Pursuant to Rule 425 under the Securities Act of 1933
and deemed filed pursuant to Rule 14a-12
under the Securities Exchange Act of 1934
Subject Company: Gyrodyne, LLC
Commission File No.: 333-191820

 

 


One Flowerfield, Suite 24

Saint James, New York 11780

 

July 2, 2014

  

To:     Holders of Interests in Gyrodyne Company of America, Inc. Dividend Notes
Holders of Interests in Gyrodyne Special Distribution, LLC:

Enclosed is a copy of the proxy statement/prospectus that is being mailed to shareholders of Gyrodyne Company of America, Inc. ("Gyrodyne") requesting their vote at a special meeting of Gyrodyne's shareholders to be held on August 14, 2014. At the special meeting, Gyrodyne's shareholders will be asked to consider and vote upon a proposal to authorize a proposed Plan of Merger and the transactions contemplated thereby, including the merger of Gyrodyne and Gyrodyne Special Distribution, LLC ("GSD") into Gyrodyne, LLC ("Gyrodyne, LLC"), which are described in further detail in the enclosed proxy statement/prospectus.

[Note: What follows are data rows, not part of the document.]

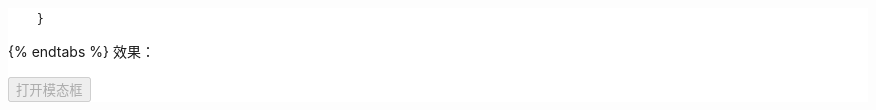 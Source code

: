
 ``` Javascript
    }
```

{% endtabs %}
效果：
<style>
    :root {
        --X: 0px;
        --Y: 0px;
    }
    #overlay {
        position: absolute;
        left: 0;
        top: 0;
        transition: background-color 1s;
        z-index: -1;
    }

    #modal {
        display: none;
        position: fixed;
        left: calc(50% + var(--X));
        top: calc(50% + var(--Y));
        width: 240px;
        height: 160px;
        transform: translate(-50%, -50%);
        background-color: white;
        border: 1px solid #ccc;
        border-radius: 5px;
        z-index: 1000;
        user-select:none;
    }

    #modal_hd {
        height: 30px;
        width: 100%;
        background-color: pink;
        cursor: move;
    }

    #close_modal {
        user-select:none;
    }
</style>
<button id='open_modal' disabled>打开模态框</button>

<script>
    let open_button = document.getElementById('open_modal');
    let overlay = document.createElement('div');
    let modal = document.createElement('div');
    let mouseDown = false;
    let previousX;
    let previousY;
    let currentX = 0;
    let currentY = 0;
    overlay.id = 'overlay';
    modal.id = 'modal';
    modal.innerHTML = '<div id="modal_hd"><button id="close_modal">关闭模态框</button></div><div id="modal_bd"><p>这是一个模态框</p></div>';
    window.addEventListener('DOMContentLoaded', overlay_display);
    window.addEventListener('resize', ()=>{
        if (overlay) {
            document.body.removeChild(overlay);
        }
        overlay.style.height = document.documentElement.scrollHeight + 'px';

This mailing is for your information only and no action is required by you in your capacity as a holder of GSD interests and/or Dividend Notes in connection with the merger as Gyrodyne, in its capacity as the managing member of GSD, previously approved the merger and as the terms of the Dividend Notes contemplate the automatic redemption of the Dividend Notes in the merger. However, if you hold shares of common stock of Gyrodyne, you are requested to vote such shares on the proxy card you received in connection with the proposed merger. The enclosed proxy statement/prospectus is being provided to you as it constitutes a prospectus of Gyrodyne, LLC under Section 5 of the Securities Act with respect to the common shares representing limited liability company interests in Gyrodyne, LLC to be issued to you in connection with the merger, if it is approved by Gyrodyne shareholders and consummated as described in further detail in the enclosed proxy statement/prospectus. If the merger is consummated, the common shares of Gyrodyne, LLC are intended, subject to NASDAQ approval, to become publicly traded on NASDAQ under the symbol “GYRO.”

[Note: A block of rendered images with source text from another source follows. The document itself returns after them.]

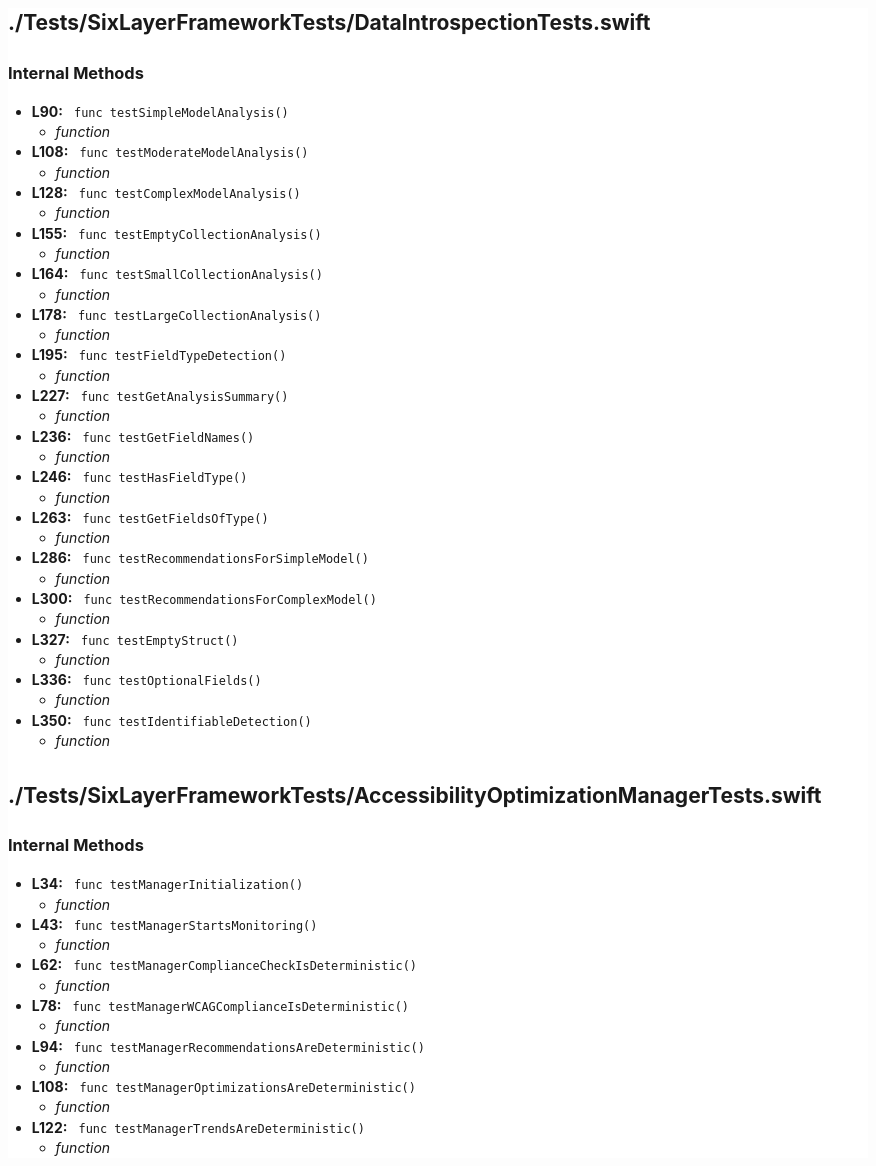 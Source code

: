 ## ./Tests/SixLayerFrameworkTests/DataIntrospectionTests.swift
### Internal Methods
- **L90:** ` func testSimpleModelAnalysis()`
  - *function*
- **L108:** ` func testModerateModelAnalysis()`
  - *function*
- **L128:** ` func testComplexModelAnalysis()`
  - *function*
- **L155:** ` func testEmptyCollectionAnalysis()`
  - *function*
- **L164:** ` func testSmallCollectionAnalysis()`
  - *function*
- **L178:** ` func testLargeCollectionAnalysis()`
  - *function*
- **L195:** ` func testFieldTypeDetection()`
  - *function*
- **L227:** ` func testGetAnalysisSummary()`
  - *function*
- **L236:** ` func testGetFieldNames()`
  - *function*
- **L246:** ` func testHasFieldType()`
  - *function*
- **L263:** ` func testGetFieldsOfType()`
  - *function*
- **L286:** ` func testRecommendationsForSimpleModel()`
  - *function*
- **L300:** ` func testRecommendationsForComplexModel()`
  - *function*
- **L327:** ` func testEmptyStruct()`
  - *function*
- **L336:** ` func testOptionalFields()`
  - *function*
- **L350:** ` func testIdentifiableDetection()`
  - *function*

## ./Tests/SixLayerFrameworkTests/AccessibilityOptimizationManagerTests.swift
### Internal Methods
- **L34:** ` func testManagerInitialization()`
  - *function*
- **L43:** ` func testManagerStartsMonitoring()`
  - *function*
- **L62:** ` func testManagerComplianceCheckIsDeterministic()`
  - *function*
- **L78:** ` func testManagerWCAGComplianceIsDeterministic()`
  - *function*
- **L94:** ` func testManagerRecommendationsAreDeterministic()`
  - *function*
- **L108:** ` func testManagerOptimizationsAreDeterministic()`
  - *function*
- **L122:** ` func testManagerTrendsAreDeterministic()`
  - *function*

If you have any questions concerning the proxy statement/prospectus, please contact our proxy solicitor: MacKenzie Partners, Inc., toll-free at 1-800-322-2885.

The enclosed document does not constitute an offer to sell, or a solicitation of an offer to buy, any securities, or the solicitation of a proxy, in any jurisdiction in which or from any person to whom it is unlawful to make any such offer or solicitation in such jurisdiction.

Your interest and continued support of Gyrodyne is appreciated.

GYRODYNE COMPANY OF AMERICA, INC.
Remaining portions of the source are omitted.